Figure 4 shows the evolution of the mean hypervolume for the different algorithms. For the BO algorithms, we used the first ten iterations to implement an AL stage: here, points were queried by implementing the FPV acquisition function on the average torque constraint, to improve the corresponding GP model. As evident from the figure, the AL phase already succeeds in improving the hypervolume. In the optimization stage, we see that CEHVI-C performs better than EHVI-C; NSGA-II is clearly inferior to both BO approaches. Actually, it even fails to query feasible points at certain iterations (even the later ones) due to the many constraints in the PMSM design problem. As a result, its hypervolume only improves marginally in the first 100 iterations. As evident from Table 7, which shows the expected hypervolume obtained at the end of the algorithms, the improvements obtained remain marginal even at a higher budget.
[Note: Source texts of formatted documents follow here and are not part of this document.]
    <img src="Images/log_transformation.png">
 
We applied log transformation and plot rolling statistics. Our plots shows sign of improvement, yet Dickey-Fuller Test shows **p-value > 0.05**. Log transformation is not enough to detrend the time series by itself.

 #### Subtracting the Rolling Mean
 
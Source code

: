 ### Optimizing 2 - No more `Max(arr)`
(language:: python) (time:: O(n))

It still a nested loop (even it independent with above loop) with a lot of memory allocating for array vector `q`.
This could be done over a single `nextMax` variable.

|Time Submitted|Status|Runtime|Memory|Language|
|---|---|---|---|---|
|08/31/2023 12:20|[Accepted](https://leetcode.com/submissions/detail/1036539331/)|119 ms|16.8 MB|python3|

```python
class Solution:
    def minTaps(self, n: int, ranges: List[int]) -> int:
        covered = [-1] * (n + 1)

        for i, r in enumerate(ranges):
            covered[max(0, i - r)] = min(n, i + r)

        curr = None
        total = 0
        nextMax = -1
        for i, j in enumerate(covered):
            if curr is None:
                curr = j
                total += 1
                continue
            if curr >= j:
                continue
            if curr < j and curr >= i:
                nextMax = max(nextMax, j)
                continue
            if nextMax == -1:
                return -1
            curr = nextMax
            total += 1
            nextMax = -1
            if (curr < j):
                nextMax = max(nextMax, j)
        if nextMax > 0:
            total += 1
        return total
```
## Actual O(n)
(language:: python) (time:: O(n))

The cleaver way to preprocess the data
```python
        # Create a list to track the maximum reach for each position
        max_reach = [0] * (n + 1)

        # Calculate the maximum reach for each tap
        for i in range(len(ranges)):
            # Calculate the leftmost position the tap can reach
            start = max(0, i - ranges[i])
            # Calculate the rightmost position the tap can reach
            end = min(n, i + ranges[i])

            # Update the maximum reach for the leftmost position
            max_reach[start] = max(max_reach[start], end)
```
Table 7 Overview of the mean hypervolume (with \(95\%\) confidence interval halfwidth), obtained at the end of the algorithms, for the PMSM design problem
Fig. 5
figure 5

Log of Pareto front of a single experiment run

Figure 5 illustrates the quality of the final Pareto front obtained by the CEHVI-C and the EHVI-C methods for a single-arbitrary run. Clearly, CEHVI-C succeeds in achieving solutions with a lower Torque ripple and a lower Total mass than EHVI-C without compromising motor efficiency. The CEHVI-C runs also take less computation time, as it avoids any estimations for the cheap objective and constraints.

The three objectives of the optimization are the torque ripple, the motor efficiency, and the total mass. The magnet mass is also added because it is the most expensive part of the machine. Generally speaking, the cost of 1 kg of rare-earth magnets equals more than ten times that of 1 kg of copper or 1 kg of iron [66, 67].

Fig. 6
figure 6

One of the Pareto-optimal designs found by CEHVI-C

Figure 6 shows the optimal geometry of an (arbitrary) Pareto-optimal PMSM design obtained by CEHVI-C, along with the flux lines and flux densities. While there is saturation in some parts of the core, it does not impact the performance metrics in any negative way.

6 Conclusion

In this paper, a hypervolume-based MOBGO approach has been presented and applied in view of optimizing a Permanent Magnet Synchronous Motor design. This design problem consists of a mix of expensive performance metrics (which require FEM evaluations) and cheap performance metrics (which can be evaluated using closed-form expressions). The key strength of the proposed approach is that it distinguishes between these cheap and expensive functions, by only estimating Gaussian Process models for the expensive outcomes. It includes an active learning stage (which uses the FPV acquisition function to improve the accuracy for hard-to-model constraints) and an optimization phase (which uses the proposed CEHVI-C acquisition function, which is a constrained and cheap–expensive version of the well-known EHVI criterion). The performance of the CEHVI-C function was first evaluated on a number of benchmark functions; as shown, it leads to superior performance over the standard EHVI-based approaches, especially when the cheap objective(s) are hard to model with GP. This superiority was further confirmed in the PMSM design results.

The proposed approach is likely beneficial for other engineering design problems that include cheap and expensive outcomes. In future research, we plan to extend the approach further such that it can handle noisy function evaluations. Another interesting topic is to extend the method to be cost-aware. Indeed, the cost of an expensive function evaluation may not be the same over the entire search space; cost-aware BO may then try to find the optimal solutions while minimizing both the number of function evaluations and the resulting evaluation cost.